Announcing Neo4j JDBC Driver Version 6

Senior Staff Software Engineer, Neo4j

March 25, 2024

9 min read

Neo4j has had a JDBC Driver for about 8 years in 2024, see our announcement in 2016 by my friend and colleague Michael Hunger.

This driver was developed and maintained by our valued partner LARUS over the last years. We thank you and appreciate your work on this.

We’re excited to announce the new version 6 of the Neo4j JDBC driver. This version lives in the same repository as the previous ones, but in a new home at the Neo4j organization on GitHub, acknowledging its state as an officially supported driver.

This new version, now maintained directly by Neo4j engineering, opens up exciting possibilities for integrating Neo4j with a wide variety of platforms and tools in the Java ecosystem.

But why did we invest in an additional driver for the Java ecosystem, when there’s already the common Neo4j driver for Java?

Why JDBC?

Data processing does not happen in isolation. Quite the contrary: While vendors (we included) are always happy to be in a position as the “source of truth” for anything, the reality is that you need to connect from and to a lot of different platforms. Platforms whose primary focus is on data movement (such as Fivetran, Informatica, and many others), as well as solutions integrated into various cloud platforms, are an integral part of many application systems these days. Customers want to use that tooling for getting data in and out of Neo4j with the aim to use graph technology to get new insights into deeply connected structures or further processing results from applied algorithms into tooling further down the stack.

JDBC was released with JDK 1.1 on February 19, 1997 — 27 years ago as of writing. While it looks quite different from younger APIs, it is still versatile, mostly well-thought-through, and (most important) might not connect with all the things, but a lot!

This includes:

Client-side tooling like DBeaver, IntelliJ DataGrip, and many others,
ETL tools such as KNime, Tableau, Apache NiFi, and related,
Programming frameworks and libraries such as Springs JDBC Template and JDBI, and
The aforementioned platforms in the future to come.

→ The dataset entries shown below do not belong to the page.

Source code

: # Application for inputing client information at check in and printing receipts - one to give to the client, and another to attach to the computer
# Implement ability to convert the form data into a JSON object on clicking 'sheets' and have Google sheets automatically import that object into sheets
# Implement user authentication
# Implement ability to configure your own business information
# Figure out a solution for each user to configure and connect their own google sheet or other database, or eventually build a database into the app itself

Using Apache Nifi to dump several Neo4j labels into CSV files

JDBC stands for Java Database Connectivity, not for “relational only,” so it is not as alien as it might seem at first glance. However, it is very close to the SQL standard, which includes terms such as catalogs and schemas, which do not yet map exactly what we can provide in Neo4j. Being mindful of that, JDBC and Neo4j work together just fine.

Nevertheless, many of the tools mentioned above, first and foremost the ETL tools, generate SQL for interacting with a store through JDBC. Neo4j, however, does only understand Cypher, and we need a solution for that.

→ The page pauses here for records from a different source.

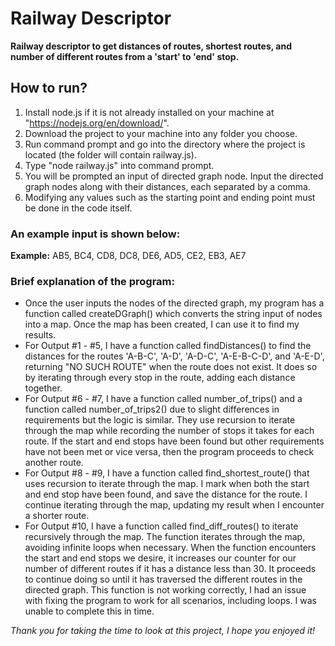 # Railway Descriptor

**Railway descriptor to get distances of routes, shortest routes, and number of different routes from a 'start' to 'end' stop.**

## How to run?

1. Install node.js if it is not already installed on your machine at "https://nodejs.org/en/download/".
2. Download the project to your machine into any folder you choose.
3. Run command prompt and go into the directory where the project is located (the folder will contain railway.js).
4. Type "node railway.js" into command prompt.
5. You will be prompted an input of directed graph node. Input the directed graph nodes along with their distances, each separated by a comma.
6. Modifying any values such as the starting point and ending point must be done in the code itself.

### An example input is shown below:

**Example:** AB5, BC4, CD8, DC8, DE6, AD5, CE2, EB3, AE7

### Brief explanation of the program:

- Once the user inputs the nodes of the directed graph, my program has a function called createDGraph() which converts the string input of nodes into a map. Once the map has been created, I can use it to find my results.
- For Output #1 - #5, I have a function called findDistances() to find the distances for the routes 'A-B-C', 'A-D', 'A-D-C', 'A-E-B-C-D', and 'A-E-D', returning "NO SUCH ROUTE" when the route does not exist. It does so by iterating through every stop in the route, adding each distance together.
- For Output #6 - #7, I have a function called number_of_trips() and a function called number_of_trips2() due to slight differences in requirements but the logic is similar. They use recursion to iterate through the map while recording the number of stops it takes for each route. If the start and end stops have been found but other requirements have not been met or vice versa, then the program proceeds to check another route.
- For Output #8 - #9, I have a function called find_shortest_route() that uses recursion to iterate through the map. I mark when both the start and end stop have been found, and save the distance for the route. I continue iterating through the map, updating my result when I encounter a shorter route.
- For Output #10, I have a function called find_diff_routes() to iterate recursively through the map. The function iterates through the map, avoiding infinite loops when necessary. When the function encounters the start and end stops we desire, it increases our counter for our number of different routes if it has a distance less than 30. It proceeds to continue doing so until it has traversed the different routes in the directed graph. This function is not working correctly, I had an issue with fixing the program to work for all scenarios, including loops. I was unable to complete this in time.

_Thank you for taking the time to look at this project, I hope you enjoyed it!_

As mentioned at the beginning, Neo4j does not only offer an opinionated, graph-oriented connector for Java, but also has a dedicated JDBC driver built on top of that. Let’s discuss the reasons for rewriting this.

Why Rewrite the Existing Driver?

As much as greenfield projects are alluring, any rewrite in Software Engineering is a dangerous task and, potentially, a slippery slope into churning users. The good thing here is the goalpost of implementing the JDBC spec, so there’s a lot of guidance regarding how the outcome should actually behave.

The biggest difference between version 6 and prior versions of the Neo4j JDBC Driver (as well as any other JDBC driver for Neo4j that we are aware of) is the fact that it is not built on the common Java driver for Neo4j.

Why is this important? The common Neo4j Java driver is a great connector, designed as a “one-stop shop” solution, including connecting pooling, managed transactions, and automatic retries. Those are great features in isolation, but not when you build other drivers or connectors atop it, especially when they are meant to be pluggable — JDBC drivers are usually put into connection pools, which would double the pools.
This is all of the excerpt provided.